Using Docker provides a clean, controlled environment that minimizes issues related to software versions and dependencies.
Model Weights
You can download the model weights from the following link:
- aiXcoder Base Download
- aiXcoder Instruct Download (Comming soon...)
💻 Usage Examples
Basic Usage
Command Line Execution
For a quick start, you can run the model inference directly from the command line:
torchrun --nproc_per_node 1 sess_megatron.py --model_dir "path/to/model_weights_dir"
Replace "path/to/model_weights_dir" with the actual path to your downloaded model weights.
or run inference with huggingface's transformers:
python sess_huggingface.py
Python Script Execution
Alternatively, you can invoke the model programmatically within your Python scripts. This method provides more flexibility for integrating the model into your applications or workflows. Here's a simple example on how to do it:
from sess_megatron import TestInference
infer = TestInference()
res = infer.run_infer(
# for FIM style input, code_string stands for prefix context
code_string="""# 快速排序算法""",
# for FIM style input, later_code stands for suffix context
later_code="\n",
# file_path should be a path from project to file
file_path="test.py",
# max num for generated tokens
max_new_tokens=256,
)
print(res)
"""output:
def quick_sort(arr):
if len(arr) <= 1:
return arr
pivot = arr[0]
less = [i for i in arr[1:] if i <= pivot]
greater = [i for i in arr[1:] if i > pivot]
return quick_sort(less) + [pivot] + quick_sort(greater)
# 测试
arr = [3, 2, 1, 4, 5]
print(quick_sort(arr)) # [1, 2, 3, 4, 5]
"""
import torch
import sys
from hf_mini.utils import input_wrapper
from transformers import AutoModelForCausalLM, AutoTokenizer
device = "cuda" # the device to load the model onto
tokenizer = AutoTokenizer.from_pretrained("aiXcoder/aixcoder-7b-base")

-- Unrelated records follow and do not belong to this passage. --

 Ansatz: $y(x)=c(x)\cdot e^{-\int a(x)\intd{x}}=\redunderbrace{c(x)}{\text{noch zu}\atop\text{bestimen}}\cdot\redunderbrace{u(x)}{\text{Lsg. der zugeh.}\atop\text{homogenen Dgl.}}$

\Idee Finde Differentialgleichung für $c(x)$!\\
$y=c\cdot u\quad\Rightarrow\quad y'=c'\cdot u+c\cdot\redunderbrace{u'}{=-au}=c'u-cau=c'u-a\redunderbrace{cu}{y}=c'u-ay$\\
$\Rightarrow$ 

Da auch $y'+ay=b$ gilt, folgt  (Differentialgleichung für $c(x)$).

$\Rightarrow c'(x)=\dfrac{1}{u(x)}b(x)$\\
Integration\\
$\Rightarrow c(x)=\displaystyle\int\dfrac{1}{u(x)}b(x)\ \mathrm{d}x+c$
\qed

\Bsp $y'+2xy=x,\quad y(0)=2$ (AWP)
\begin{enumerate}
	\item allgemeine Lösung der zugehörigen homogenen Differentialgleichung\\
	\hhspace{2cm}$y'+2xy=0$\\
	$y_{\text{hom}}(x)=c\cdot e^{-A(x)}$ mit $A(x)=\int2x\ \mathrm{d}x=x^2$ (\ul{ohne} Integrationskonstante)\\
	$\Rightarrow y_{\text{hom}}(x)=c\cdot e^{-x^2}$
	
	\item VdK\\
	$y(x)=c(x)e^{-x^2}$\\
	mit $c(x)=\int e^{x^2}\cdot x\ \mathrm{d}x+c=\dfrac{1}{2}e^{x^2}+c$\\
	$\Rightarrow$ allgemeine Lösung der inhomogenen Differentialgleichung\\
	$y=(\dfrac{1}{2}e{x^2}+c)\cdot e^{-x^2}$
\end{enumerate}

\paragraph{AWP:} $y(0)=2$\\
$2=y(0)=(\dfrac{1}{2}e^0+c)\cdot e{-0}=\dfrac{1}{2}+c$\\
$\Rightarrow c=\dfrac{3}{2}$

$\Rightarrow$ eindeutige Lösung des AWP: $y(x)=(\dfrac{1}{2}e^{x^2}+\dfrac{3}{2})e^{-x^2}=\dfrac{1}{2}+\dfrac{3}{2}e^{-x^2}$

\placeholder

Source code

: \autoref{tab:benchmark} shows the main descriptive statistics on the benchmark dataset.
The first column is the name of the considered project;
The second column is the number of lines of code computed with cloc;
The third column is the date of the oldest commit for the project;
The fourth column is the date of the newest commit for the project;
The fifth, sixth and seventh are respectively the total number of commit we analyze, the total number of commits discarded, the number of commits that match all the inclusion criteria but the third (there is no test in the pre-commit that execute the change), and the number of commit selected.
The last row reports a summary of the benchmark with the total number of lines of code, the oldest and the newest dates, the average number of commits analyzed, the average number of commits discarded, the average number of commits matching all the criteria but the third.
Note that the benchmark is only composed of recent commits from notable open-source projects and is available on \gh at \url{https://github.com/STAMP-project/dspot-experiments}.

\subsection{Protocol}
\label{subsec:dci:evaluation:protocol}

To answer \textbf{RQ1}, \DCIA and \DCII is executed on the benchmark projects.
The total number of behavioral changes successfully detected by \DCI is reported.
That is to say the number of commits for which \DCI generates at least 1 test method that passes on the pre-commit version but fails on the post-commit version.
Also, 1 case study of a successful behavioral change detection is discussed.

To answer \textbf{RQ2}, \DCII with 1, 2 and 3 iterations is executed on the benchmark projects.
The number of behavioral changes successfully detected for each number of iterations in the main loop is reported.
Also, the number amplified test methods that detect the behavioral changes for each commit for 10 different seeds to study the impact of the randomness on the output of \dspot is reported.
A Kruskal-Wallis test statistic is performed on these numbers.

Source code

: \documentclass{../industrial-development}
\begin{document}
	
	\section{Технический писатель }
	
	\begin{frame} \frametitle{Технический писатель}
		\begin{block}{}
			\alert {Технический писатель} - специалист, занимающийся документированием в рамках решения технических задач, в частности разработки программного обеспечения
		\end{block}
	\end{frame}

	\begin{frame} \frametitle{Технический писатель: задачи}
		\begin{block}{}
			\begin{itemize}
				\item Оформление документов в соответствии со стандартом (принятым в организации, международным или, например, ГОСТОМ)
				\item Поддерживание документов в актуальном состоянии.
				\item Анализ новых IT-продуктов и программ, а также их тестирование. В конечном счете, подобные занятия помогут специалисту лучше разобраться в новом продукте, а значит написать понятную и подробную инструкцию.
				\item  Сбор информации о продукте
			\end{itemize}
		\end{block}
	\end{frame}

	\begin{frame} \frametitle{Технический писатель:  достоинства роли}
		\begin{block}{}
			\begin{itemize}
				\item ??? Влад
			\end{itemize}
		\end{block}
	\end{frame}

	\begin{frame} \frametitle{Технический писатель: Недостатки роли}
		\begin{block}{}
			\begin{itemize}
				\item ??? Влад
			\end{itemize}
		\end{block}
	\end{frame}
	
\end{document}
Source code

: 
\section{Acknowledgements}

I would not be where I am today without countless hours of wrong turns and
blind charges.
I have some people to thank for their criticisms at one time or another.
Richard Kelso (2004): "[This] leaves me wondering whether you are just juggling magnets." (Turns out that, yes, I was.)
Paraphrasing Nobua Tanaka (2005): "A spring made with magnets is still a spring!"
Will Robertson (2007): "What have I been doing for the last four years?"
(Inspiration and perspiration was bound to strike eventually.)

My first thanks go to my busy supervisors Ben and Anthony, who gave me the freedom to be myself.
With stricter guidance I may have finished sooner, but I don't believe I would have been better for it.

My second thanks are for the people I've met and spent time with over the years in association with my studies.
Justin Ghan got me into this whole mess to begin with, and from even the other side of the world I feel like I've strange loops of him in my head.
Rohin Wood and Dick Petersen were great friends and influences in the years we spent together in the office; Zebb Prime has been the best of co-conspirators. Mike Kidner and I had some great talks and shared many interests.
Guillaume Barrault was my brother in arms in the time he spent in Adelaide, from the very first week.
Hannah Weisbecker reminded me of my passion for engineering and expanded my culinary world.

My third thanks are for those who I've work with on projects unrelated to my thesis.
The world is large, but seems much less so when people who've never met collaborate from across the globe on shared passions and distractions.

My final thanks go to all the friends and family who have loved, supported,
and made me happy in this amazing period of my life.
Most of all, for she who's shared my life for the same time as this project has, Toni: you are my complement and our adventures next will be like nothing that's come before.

model = AutoModelForCausalLM.from_pretrained("aiXcoder/aixcoder-7b-base", torch_dtype=torch.bfloat16)
text = input_wrapper(
# for FIM style input, code_string stands for prefix context
code_string="# 快速排序算法",
# for FIM style input, later_code stands for suffix context
later_code="\n# 测试\narr = [3, 2, 1, 4, 5]\nprint(quick_sort(arr)) # [1, 2, 3, 4, 5]",
# file_path should be a path from project to file
path="test.py"
)
if len(text) == 0:
sys.exit()
inputs = tokenizer(text, return_tensors="pt", return_token_type_ids=False)
inputs = inputs.to(device)
model.to(device)
outputs = model.generate(**inputs, max_new_tokens=256)
print(tokenizer.decode(outputs[0], skip_special_tokens=False))
"""output:
def quick_sort(arr):
# 如果数组长度小于等于1,直接返回
if len(arr) <= 1:
return arr
# 选择数组的第一个元素作为基准
pivot = arr[0]
# 初始化左右指针
left, right = 1, len(arr) - 1
# 循环直到左指针小于右指针
while left < right:
# 从右到左找到第一个小于基准的元素,与左指针元素交换
if arr[right] < pivot:
arr[left], arr[right] = arr[right], arr[left]
left += 1
# 从左到右找到第一个大于等于基准的元素,与右指针元素交换
if arr[left] >= pivot:
right -= 1
# 将基准元素与左指针元素交换
arr[left], arr[0] = arr[0], arr[left]
# 对左半部分进行递归排序
quick_sort(arr[:left])
# 对右半部分进行递归排序
quick_sort(arr[left + 1:])
return arr</s>
"""
📄 License
The model weights are licensed under the Model License for academic research use; for commercial use, please apply by sending an email to support@aiXcoder.com.
🔗 Acknowledgments
We would like to thank all contributors to the open - source projects and datasets that made this work possible.
Thank you for your interest in our Code Large Language Model. We look forward to your contributions and feedback!